CoursesAWS DevOps Engineer ProfessionalMonitoring & observability

CloudWatch metrics, logs & alarms

Alarm on signals; drive automated actions.

Intermediate30 min · lesson 10 of 15

You cannot operate what you cannot see. Amazon CloudWatch is the observability core — metrics, logs, alarms, and dashboards — and wiring it well is what turns raw telemetry into the alerting and automated response a DevOps team relies on.

Metrics, logs, and alarms

CloudWatch collects metrics from AWS services automatically and, via the CloudWatch agent, OS-level metrics (memory, disk) and application logs the defaults miss. Logs Insights lets you query that log data interactively at scale. The action layer is alarms: an alarm watches a metric against a threshold and triggers a response — notify via SNS, trigger Auto Scaling, run an SSM Automation, or roll back a deployment. The key skill is emitting and alarming on the right signals: application-level metrics like error rate and latency that reflect what users experience, not just CPU. Custom metrics from your app make alarms meaningful.

alarm on a meaningful signal, drive an action
# Alarm on application error rate, not just infrastructure — and act on it.
aws cloudwatch put-metric-alarm --alarm-name high-5xx \
--namespace MyApp --metric-name Http5xxRate --threshold 1 \
--comparison-operator GreaterThanThreshold --evaluation-periods 2 \
--alarm-actions arn:aws:sns:...:oncall # + can trigger scaling / rollback
# Query logs at scale for investigation:
# CloudWatch Logs Insights: fields @timestamp,@message | filter @message like /ERROR/

From observability to action

Good observability rests on three pillars — metrics (what is happening), logs (the detail), and traces (request flow, covered next). CloudWatch dashboards visualize the state, and Synthetics canaries proactively test endpoints and user flows so you detect an outage before customers report it. But the DevOps payoff is closing the loop: connect alarms to automated response (scaling, remediation, rollback) so the system reacts in seconds without a human, and route everything to a central place for cross-account correlation. Tune alarms for signal — too many low-value alerts cause fatigue, too few miss incidents.
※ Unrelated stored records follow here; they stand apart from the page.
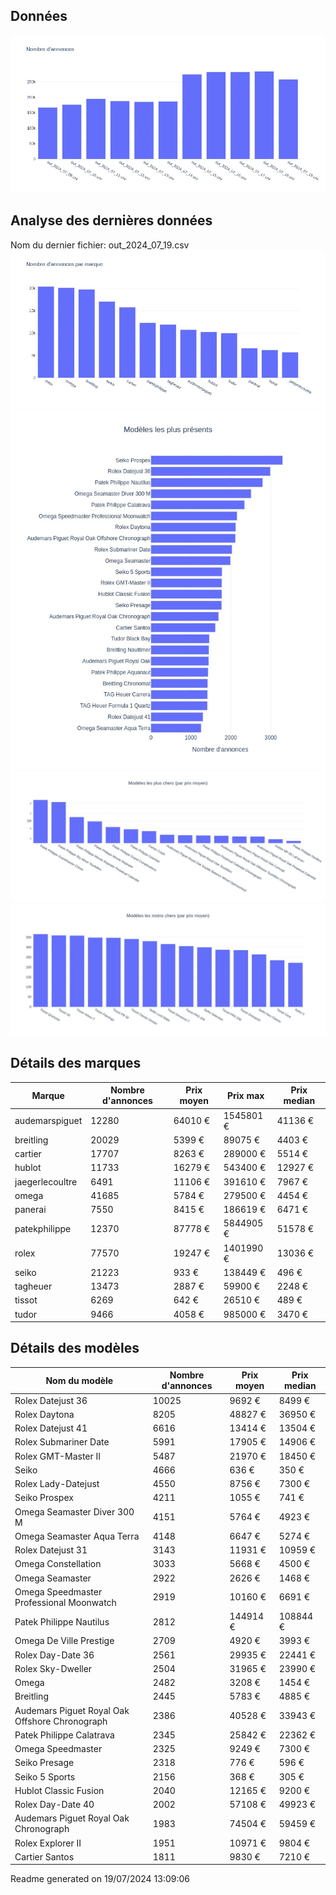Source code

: 
## Données
![image](./out/count_per_day.jpeg)

## Analyse des dernières données
Nom du dernier fichier: out_2024_07_19.csv
![image](./out/count_per_brand.jpeg)
![image](./out/count_per_name.jpeg)
![image](./out/avg_price_per_name_desc.jpeg)
![image](./out/avg_price_per_name_asc.jpeg)

## Détails des marques
|Marque|Nombre d'annonces|Prix moyen|Prix max|Prix median|
|------|-----------------|----------|--------|-----------|
|audemarspiguet|12280|64010 €|1545801 €|41136 €| 
|breitling|20029|5399 €|89075 €|4403 €| 
|cartier|17707|8263 €|289000 €|5514 €| 
|hublot|11733|16279 €|543400 €|12927 €| 
|jaegerlecoultre|6491|11106 €|391610 €|7967 €| 
|omega|41685|5784 €|279500 €|4454 €| 
|panerai|7550|8415 €|186619 €|6471 €| 
|patekphilippe|12370|87778 €|5844905 €|51578 €| 
|rolex|77570|19247 €|1401990 €|13036 €| 
|seiko|21223|933 €|138449 €|496 €| 
|tagheuer|13473|2887 €|59900 €|2248 €| 
|tissot|6269|642 €|26510 €|489 €| 
|tudor|9466|4058 €|985000 €|3470 €| 

## Détails des modèles
Nom du modèle|Nombre d'annonces|Prix moyen|Prix median|
|-------------|-----------------|----------|-----------|
|Rolex Datejust 36|10025|9692 €|8499 €| 
|Rolex Daytona|8205|48827 €|36950 €| 
|Rolex Datejust 41|6616|13414 €|13504 €| 
|Rolex Submariner Date|5991|17905 €|14906 €| 
|Rolex GMT-Master II|5487|21970 €|18450 €| 
|Seiko|4666|636 €|350 €| 
|Rolex Lady-Datejust|4550|8756 €|7300 €| 
|Seiko Prospex|4211|1055 €|741 €| 
|Omega Seamaster Diver 300 M|4151|5764 €|4923 €| 
|Omega Seamaster Aqua Terra|4148|6647 €|5274 €| 
|Rolex Datejust 31|3143|11931 €|10959 €| 
|Omega Constellation|3033|5668 €|4500 €| 
|Omega Seamaster|2922|2626 €|1468 €| 
|Omega Speedmaster Professional Moonwatch|2919|10160 €|6691 €| 
|Patek Philippe Nautilus|2812|144914 €|108844 €| 
|Omega De Ville Prestige|2709|4920 €|3993 €| 
|Rolex Day-Date 36|2561|29935 €|22441 €| 
|Rolex Sky-Dweller|2504|31965 €|23990 €| 
|Omega|2482|3208 €|1454 €| 
|Breitling|2445|5783 €|4885 €| 
|Audemars Piguet Royal Oak Offshore Chronograph|2386|40528 €|33943 €| 
|Patek Philippe Calatrava|2345|25842 €|22362 €| 
|Omega Speedmaster|2325|9249 €|7300 €| 
|Seiko Presage|2318|776 €|596 €| 
|Seiko 5 Sports|2156|368 €|305 €| 
|Hublot Classic Fusion|2040|12165 €|9200 €| 
|Rolex Day-Date 40|2002|57108 €|49923 €| 
|Audemars Piguet Royal Oak Chronograph|1983|74504 €|59459 €| 
|Rolex Explorer II|1951|10971 €|9804 €| 
|Cartier Santos|1811|9830 €|7210 €| 


 Readme generated on 19/07/2024 13:09:06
Observability that drives automated action is what enables safe, frequent delivery and self-healing operations.

Observability that acts
1collect
metrics + logs (agent) + traces
2alarm on signals
error rate, latency, saturation
3visualize + proactively test
dashboards, Synthetics canaries
4automated response
scale, remediate, roll back
Collect the right signals, alarm on what users feel, and connect alarms to automated action — observability that drives self-healing.
Alarming only on CPU misses the outages users feel
Infrastructure metrics like CPU can look healthy while the application returns errors or is slow. Emit and alarm on application-level signals — error rate, latency, queue depth — so you detect the problems that actually affect users, and connect those alarms to automated response.